Within the records below, find each line that holds the string "HomeContainer", then copy it.

Information —
○ ○ ○

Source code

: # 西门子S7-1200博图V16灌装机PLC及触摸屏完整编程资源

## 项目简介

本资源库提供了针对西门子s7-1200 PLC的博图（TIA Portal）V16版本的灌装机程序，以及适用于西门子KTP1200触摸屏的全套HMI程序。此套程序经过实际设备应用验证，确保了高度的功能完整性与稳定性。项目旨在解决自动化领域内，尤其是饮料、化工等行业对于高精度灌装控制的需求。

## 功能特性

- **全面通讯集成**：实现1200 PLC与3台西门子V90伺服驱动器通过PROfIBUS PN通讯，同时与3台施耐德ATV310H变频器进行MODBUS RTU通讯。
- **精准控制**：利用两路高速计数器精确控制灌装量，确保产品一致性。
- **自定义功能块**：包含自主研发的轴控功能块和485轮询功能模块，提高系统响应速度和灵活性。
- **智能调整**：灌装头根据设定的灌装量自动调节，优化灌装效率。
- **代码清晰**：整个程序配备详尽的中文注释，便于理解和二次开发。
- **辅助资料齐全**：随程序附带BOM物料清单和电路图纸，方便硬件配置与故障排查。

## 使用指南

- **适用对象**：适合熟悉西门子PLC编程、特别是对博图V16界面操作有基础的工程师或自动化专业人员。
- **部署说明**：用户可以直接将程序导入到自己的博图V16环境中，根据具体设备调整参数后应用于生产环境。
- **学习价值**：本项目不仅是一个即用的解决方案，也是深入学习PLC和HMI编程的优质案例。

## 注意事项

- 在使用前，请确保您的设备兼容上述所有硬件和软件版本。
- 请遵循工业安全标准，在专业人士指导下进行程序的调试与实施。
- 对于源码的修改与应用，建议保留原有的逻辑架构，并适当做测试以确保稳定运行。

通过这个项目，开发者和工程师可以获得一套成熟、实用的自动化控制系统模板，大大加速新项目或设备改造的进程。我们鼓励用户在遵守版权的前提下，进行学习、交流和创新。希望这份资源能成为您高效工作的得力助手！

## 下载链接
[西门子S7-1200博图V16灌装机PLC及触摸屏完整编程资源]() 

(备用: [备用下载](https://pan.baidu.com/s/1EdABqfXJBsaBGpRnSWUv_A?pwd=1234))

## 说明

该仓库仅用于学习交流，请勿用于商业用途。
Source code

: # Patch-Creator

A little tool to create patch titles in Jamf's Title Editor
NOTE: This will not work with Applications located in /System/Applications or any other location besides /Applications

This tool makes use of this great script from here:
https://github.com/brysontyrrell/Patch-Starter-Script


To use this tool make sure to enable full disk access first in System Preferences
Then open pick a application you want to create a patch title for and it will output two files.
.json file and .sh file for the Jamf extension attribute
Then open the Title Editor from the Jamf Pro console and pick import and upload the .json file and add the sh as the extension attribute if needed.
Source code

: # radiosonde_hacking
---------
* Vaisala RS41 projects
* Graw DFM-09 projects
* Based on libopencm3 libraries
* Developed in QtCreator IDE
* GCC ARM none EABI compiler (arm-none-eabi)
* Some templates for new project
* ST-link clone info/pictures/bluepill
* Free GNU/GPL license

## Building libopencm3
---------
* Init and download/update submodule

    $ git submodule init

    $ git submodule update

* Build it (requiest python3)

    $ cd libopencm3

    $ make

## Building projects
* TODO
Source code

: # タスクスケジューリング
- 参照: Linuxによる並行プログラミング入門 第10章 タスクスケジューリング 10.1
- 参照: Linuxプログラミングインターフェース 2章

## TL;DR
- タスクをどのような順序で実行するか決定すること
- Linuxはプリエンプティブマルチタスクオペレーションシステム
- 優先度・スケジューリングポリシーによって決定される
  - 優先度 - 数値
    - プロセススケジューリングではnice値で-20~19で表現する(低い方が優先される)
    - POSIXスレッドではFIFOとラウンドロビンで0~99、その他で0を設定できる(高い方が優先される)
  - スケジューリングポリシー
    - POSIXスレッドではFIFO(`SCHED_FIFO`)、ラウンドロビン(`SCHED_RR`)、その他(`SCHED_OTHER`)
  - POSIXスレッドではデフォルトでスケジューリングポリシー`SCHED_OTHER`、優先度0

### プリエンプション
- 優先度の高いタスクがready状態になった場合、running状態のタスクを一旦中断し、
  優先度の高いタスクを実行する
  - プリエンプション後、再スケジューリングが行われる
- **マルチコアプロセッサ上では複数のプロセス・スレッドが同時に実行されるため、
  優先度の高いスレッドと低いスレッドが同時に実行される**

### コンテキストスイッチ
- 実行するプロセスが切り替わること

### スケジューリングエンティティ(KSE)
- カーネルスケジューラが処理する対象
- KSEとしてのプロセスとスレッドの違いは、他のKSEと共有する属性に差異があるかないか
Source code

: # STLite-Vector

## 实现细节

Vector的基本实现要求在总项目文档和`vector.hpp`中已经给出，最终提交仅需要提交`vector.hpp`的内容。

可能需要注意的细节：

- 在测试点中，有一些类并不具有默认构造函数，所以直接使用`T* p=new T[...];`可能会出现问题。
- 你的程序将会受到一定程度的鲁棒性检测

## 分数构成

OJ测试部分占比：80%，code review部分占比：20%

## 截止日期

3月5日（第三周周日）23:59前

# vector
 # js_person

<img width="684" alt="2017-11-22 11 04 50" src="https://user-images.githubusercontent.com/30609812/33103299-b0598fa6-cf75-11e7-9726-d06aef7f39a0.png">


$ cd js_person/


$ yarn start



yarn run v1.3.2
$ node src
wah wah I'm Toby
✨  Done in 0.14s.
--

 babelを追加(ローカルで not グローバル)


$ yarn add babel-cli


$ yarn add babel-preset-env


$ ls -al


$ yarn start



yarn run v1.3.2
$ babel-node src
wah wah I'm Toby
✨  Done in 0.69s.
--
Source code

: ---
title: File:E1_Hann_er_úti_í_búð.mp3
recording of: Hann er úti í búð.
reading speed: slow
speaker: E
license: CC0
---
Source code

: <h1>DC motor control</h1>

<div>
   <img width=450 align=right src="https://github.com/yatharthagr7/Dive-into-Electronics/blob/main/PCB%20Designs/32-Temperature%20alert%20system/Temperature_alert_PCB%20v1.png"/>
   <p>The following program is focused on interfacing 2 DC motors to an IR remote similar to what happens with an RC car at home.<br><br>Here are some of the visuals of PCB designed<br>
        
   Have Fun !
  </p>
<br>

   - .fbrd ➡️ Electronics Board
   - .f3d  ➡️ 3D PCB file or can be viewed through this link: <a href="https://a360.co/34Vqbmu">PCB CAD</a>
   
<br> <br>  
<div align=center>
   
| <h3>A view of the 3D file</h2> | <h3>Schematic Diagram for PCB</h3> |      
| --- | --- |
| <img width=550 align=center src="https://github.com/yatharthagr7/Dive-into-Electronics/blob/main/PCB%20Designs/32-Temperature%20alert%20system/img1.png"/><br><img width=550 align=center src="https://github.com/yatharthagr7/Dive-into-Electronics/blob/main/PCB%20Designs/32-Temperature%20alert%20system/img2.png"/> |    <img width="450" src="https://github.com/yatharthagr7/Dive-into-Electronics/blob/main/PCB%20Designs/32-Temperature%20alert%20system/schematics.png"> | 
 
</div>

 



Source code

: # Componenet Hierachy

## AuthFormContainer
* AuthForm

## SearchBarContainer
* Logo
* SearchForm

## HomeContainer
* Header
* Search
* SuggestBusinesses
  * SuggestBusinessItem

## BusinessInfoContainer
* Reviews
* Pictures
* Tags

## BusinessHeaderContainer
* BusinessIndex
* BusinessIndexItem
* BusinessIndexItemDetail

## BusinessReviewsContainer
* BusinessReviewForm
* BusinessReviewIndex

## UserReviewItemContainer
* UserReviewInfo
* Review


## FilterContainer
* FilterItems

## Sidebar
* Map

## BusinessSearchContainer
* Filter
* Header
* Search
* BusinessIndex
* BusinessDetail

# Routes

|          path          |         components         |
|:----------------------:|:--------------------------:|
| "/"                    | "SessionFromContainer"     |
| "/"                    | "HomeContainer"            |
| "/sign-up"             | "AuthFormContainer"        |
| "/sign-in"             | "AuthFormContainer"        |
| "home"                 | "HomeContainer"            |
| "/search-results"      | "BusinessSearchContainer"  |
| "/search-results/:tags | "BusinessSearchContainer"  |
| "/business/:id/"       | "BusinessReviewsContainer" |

○ ○ ○

Written answer —
## HomeContainer
| "/"                    | "HomeContainer"            |
| "home"                 | "HomeContainer"            |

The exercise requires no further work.